*TO DO:*
Both the line with "- └─ vite.config.js" and the line with "2. [Site Analytics](./stories/story_site_analytics.md)" in the records below must appear in the output, along with every line between them, exactly and with nothing added.

*SOURCE RECORDS:*
○ ○ ○ ○ ○ ○ ○

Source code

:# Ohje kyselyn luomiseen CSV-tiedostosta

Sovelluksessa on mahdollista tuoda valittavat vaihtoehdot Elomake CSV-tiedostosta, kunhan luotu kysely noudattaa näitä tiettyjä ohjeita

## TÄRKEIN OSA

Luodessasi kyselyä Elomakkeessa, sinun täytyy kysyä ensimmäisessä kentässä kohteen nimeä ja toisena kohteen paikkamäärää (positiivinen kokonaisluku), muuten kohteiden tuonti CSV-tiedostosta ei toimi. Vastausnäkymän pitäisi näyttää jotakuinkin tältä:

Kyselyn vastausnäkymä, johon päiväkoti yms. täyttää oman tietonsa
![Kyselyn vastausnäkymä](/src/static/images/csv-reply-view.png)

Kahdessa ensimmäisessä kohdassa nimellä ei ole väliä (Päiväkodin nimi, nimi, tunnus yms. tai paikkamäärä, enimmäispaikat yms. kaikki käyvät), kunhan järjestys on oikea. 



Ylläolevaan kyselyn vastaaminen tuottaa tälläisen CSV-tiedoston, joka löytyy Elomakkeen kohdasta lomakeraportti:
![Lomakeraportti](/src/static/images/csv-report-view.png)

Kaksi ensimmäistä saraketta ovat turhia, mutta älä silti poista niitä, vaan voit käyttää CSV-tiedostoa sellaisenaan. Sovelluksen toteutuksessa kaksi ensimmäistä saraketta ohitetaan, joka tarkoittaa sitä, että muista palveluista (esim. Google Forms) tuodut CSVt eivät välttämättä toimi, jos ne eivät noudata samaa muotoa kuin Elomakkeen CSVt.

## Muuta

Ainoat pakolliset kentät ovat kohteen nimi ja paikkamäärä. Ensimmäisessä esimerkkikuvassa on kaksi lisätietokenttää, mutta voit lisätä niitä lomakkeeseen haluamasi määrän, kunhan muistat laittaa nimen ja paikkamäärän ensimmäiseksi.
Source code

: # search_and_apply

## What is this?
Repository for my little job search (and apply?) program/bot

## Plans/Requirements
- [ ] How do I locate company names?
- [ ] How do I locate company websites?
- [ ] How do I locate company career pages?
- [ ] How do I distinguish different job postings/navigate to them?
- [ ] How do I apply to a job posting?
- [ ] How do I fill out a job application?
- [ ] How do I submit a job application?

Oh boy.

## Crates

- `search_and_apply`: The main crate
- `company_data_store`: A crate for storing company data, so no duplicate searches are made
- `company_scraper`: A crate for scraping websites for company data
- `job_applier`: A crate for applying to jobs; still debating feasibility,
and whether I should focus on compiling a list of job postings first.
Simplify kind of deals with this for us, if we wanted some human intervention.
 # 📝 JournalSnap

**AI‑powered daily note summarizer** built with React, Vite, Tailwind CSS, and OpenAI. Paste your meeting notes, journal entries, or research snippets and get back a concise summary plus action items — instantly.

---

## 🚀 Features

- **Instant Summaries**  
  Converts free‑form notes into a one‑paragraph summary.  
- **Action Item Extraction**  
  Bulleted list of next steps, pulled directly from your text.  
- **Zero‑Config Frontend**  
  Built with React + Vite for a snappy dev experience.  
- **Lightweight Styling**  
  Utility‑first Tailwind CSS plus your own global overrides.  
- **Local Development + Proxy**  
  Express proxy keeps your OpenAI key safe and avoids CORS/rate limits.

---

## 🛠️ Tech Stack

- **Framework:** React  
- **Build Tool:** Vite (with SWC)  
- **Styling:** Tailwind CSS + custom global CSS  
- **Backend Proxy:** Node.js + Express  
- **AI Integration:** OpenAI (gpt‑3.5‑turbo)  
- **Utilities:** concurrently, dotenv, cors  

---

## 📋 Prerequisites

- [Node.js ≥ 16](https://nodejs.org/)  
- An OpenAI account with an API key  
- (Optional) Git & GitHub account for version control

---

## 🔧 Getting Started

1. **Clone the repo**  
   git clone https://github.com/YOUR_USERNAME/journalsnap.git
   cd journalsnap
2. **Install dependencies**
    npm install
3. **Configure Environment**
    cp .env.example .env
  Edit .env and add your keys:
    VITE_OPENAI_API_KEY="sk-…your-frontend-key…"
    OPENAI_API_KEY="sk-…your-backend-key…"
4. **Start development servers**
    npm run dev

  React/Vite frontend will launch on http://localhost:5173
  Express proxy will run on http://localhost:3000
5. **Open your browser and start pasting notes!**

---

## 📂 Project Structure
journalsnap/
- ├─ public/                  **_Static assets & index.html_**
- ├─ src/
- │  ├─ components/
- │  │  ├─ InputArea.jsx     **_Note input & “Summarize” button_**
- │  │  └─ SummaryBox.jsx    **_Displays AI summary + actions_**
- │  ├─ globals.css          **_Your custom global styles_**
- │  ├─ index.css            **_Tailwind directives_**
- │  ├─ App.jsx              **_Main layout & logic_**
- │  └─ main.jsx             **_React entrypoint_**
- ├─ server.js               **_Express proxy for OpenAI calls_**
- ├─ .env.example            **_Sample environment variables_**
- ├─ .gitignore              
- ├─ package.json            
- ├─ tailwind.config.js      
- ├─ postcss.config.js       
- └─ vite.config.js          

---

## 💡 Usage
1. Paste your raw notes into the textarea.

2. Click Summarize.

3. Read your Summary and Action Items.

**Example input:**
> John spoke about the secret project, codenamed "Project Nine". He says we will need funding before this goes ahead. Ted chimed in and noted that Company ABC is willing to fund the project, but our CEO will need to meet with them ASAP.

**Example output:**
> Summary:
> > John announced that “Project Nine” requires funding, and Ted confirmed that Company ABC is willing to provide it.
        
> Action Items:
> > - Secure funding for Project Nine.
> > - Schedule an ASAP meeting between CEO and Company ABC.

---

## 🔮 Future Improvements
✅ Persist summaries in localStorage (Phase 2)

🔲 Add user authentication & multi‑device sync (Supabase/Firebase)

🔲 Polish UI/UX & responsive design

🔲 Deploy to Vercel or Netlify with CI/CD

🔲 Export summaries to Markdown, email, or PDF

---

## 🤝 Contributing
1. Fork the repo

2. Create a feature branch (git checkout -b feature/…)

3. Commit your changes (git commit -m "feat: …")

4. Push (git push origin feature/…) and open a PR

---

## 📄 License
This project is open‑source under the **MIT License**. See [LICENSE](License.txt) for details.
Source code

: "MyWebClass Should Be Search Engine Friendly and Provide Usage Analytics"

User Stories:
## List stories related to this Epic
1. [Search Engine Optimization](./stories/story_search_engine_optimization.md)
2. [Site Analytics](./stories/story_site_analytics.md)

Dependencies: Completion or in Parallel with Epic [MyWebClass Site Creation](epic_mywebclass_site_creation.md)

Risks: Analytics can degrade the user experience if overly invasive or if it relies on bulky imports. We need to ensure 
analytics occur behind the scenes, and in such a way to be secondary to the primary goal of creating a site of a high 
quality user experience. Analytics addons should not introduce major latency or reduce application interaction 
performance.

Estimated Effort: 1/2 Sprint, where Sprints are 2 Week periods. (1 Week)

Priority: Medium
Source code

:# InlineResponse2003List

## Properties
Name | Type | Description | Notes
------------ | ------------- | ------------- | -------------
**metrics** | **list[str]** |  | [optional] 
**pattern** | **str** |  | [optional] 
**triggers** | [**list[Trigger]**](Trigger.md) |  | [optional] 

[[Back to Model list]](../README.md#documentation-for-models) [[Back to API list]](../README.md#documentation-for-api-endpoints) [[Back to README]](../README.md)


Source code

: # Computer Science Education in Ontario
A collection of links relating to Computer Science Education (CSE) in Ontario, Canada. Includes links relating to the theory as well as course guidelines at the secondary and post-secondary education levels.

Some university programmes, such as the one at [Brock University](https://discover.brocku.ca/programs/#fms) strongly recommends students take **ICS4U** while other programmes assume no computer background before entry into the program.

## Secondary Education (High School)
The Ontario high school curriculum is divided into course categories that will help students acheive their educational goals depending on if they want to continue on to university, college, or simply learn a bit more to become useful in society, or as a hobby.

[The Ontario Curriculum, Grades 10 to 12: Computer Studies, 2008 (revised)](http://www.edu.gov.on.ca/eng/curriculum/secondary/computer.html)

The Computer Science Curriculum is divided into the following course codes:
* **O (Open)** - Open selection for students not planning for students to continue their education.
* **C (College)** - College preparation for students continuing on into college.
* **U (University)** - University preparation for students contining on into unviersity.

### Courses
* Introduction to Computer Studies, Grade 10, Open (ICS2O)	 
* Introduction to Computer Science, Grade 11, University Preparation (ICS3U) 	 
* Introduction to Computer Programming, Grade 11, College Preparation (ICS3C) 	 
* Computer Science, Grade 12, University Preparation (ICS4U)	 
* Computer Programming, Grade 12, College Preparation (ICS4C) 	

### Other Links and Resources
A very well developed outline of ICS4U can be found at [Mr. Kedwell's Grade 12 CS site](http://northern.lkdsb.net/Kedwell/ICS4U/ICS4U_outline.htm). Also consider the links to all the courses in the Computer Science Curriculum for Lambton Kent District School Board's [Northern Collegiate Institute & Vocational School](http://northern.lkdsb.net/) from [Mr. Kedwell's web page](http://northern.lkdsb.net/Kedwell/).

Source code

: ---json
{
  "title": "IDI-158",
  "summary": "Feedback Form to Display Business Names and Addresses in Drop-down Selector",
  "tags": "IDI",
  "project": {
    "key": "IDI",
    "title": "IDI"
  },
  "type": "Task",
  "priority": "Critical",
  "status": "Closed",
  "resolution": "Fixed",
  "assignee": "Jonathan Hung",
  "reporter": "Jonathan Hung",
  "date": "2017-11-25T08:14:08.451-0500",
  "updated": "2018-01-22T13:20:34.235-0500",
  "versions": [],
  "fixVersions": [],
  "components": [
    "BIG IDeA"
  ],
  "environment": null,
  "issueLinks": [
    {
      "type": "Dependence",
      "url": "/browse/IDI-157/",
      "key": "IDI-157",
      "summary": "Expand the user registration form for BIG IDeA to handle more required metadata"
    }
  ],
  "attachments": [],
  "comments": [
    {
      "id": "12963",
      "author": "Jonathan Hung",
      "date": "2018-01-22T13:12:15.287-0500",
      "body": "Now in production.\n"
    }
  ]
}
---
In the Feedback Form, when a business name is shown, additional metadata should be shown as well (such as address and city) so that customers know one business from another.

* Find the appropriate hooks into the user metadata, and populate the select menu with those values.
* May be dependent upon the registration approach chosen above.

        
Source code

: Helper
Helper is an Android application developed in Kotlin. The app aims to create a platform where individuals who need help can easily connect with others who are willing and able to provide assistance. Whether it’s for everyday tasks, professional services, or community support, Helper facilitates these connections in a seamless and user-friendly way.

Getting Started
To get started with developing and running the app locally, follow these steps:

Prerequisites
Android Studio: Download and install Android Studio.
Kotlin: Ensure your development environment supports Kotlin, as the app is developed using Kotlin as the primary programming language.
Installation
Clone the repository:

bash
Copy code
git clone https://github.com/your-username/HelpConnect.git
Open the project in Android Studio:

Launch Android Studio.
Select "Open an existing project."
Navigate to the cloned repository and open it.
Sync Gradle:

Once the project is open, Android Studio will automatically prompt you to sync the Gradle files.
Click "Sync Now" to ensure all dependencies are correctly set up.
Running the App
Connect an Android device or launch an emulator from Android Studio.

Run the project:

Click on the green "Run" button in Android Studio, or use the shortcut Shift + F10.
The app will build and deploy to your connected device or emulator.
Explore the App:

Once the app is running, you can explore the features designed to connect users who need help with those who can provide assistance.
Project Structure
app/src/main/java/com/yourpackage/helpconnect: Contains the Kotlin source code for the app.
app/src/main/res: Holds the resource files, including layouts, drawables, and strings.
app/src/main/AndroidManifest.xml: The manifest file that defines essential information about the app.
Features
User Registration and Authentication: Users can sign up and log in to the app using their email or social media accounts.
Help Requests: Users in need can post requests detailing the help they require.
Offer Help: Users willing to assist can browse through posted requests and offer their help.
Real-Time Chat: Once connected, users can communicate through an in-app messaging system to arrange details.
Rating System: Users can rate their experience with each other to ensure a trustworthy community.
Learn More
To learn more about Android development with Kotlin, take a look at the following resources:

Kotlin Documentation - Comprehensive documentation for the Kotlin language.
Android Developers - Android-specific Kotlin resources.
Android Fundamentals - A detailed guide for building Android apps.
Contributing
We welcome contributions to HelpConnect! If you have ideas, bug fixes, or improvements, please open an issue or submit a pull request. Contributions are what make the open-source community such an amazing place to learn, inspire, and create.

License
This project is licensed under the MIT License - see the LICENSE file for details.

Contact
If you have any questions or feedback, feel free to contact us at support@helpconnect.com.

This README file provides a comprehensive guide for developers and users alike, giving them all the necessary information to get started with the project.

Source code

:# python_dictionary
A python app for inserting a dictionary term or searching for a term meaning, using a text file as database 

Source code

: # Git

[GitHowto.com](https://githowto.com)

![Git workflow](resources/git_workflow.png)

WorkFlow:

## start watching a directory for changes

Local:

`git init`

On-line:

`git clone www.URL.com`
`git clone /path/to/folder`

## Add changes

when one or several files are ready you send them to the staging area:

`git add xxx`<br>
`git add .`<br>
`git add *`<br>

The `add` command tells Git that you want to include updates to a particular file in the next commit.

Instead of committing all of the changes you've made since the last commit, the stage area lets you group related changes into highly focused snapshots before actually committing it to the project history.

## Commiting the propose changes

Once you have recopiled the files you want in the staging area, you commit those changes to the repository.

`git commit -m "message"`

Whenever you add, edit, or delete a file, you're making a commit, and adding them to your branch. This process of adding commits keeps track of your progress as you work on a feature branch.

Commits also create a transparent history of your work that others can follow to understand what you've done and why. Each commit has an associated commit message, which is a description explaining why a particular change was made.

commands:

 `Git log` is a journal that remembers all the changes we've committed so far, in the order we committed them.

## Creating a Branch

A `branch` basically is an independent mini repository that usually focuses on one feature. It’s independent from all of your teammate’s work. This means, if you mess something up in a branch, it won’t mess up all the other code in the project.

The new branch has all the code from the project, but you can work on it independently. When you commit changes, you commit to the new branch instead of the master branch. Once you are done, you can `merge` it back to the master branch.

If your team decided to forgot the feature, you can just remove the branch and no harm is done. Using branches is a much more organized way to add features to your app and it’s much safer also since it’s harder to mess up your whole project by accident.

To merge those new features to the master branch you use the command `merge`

○ ○ ○ ○ ○ ○ ○

*WRITTEN RESPONSE:*
- └─ vite.config.js          

---

## 💡 Usage
1. Paste your raw notes into the textarea.

2. Click Summarize.

3. Read your Summary and Action Items.

**Example input:**
> John spoke about the secret project, codenamed "Project Nine". He says we will need funding before this goes ahead. Ted chimed in and noted that Company ABC is willing to fund the project, but our CEO will need to meet with them ASAP.

**Example output:**
> Summary:
> > John announced that “Project Nine” requires funding, and Ted confirmed that Company ABC is willing to provide it.
        
> Action Items:
> > - Secure funding for Project Nine.
> > - Schedule an ASAP meeting between CEO and Company ABC.

---

## 🔮 Future Improvements
✅ Persist summaries in localStorage (Phase 2)

🔲 Add user authentication & multi‑device sync (Supabase/Firebase)

🔲 Polish UI/UX & responsive design

🔲 Deploy to Vercel or Netlify with CI/CD

🔲 Export summaries to Markdown, email, or PDF

---

## 🤝 Contributing
1. Fork the repo

2. Create a feature branch (git checkout -b feature/…)

3. Commit your changes (git commit -m "feat: …")

4. Push (git push origin feature/…) and open a PR

---

## 📄 License
This project is open‑source under the **MIT License**. See [LICENSE](License.txt) for details.
Source code

: "MyWebClass Should Be Search Engine Friendly and Provide Usage Analytics"

User Stories:
## List stories related to this Epic
1. [Search Engine Optimization](./stories/story_search_engine_optimization.md)
2. [Site Analytics](./stories/story_site_analytics.md)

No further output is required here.